***** Given records *****

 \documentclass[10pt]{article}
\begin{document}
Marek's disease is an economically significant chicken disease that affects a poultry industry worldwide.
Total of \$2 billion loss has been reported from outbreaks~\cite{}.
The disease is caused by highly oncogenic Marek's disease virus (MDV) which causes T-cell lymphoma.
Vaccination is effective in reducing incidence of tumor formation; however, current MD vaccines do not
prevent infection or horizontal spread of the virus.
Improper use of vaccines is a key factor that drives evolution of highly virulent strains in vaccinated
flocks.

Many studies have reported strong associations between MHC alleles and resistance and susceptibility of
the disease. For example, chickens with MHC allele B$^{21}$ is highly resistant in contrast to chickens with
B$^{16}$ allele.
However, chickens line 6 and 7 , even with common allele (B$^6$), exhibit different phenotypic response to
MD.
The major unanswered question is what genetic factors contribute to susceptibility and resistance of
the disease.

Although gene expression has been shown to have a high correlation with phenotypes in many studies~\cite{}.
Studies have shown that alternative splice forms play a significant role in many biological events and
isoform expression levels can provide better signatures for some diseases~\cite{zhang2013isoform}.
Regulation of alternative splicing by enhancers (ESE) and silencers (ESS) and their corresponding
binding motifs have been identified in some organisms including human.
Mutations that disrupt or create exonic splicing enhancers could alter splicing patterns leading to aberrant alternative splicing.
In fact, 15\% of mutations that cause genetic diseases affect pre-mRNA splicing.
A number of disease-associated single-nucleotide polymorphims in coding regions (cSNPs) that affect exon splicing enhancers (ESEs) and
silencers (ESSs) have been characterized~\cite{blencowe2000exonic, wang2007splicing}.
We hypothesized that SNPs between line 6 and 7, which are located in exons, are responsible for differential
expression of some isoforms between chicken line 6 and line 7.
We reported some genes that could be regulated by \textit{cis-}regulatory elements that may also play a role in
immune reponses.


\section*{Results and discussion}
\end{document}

*****

Problem statement: Give back exactly the lines from the one containing "binding motifs have" through the last line of the records.

Problem solution:
binding motifs have been identified in some organisms including human.
Mutations that disrupt or create exonic splicing enhancers could alter splicing patterns leading to aberrant alternative splicing.
In fact, 15\% of mutations that cause genetic diseases affect pre-mRNA splicing.
A number of disease-associated single-nucleotide polymorphims in coding regions (cSNPs) that affect exon splicing enhancers (ESEs) and
silencers (ESSs) have been characterized~\cite{blencowe2000exonic, wang2007splicing}.
We hypothesized that SNPs between line 6 and 7, which are located in exons, are responsible for differential
expression of some isoforms between chicken line 6 and line 7.
We reported some genes that could be regulated by \textit{cis-}regulatory elements that may also play a role in
immune reponses.


\section*{Results and discussion}
\end{document}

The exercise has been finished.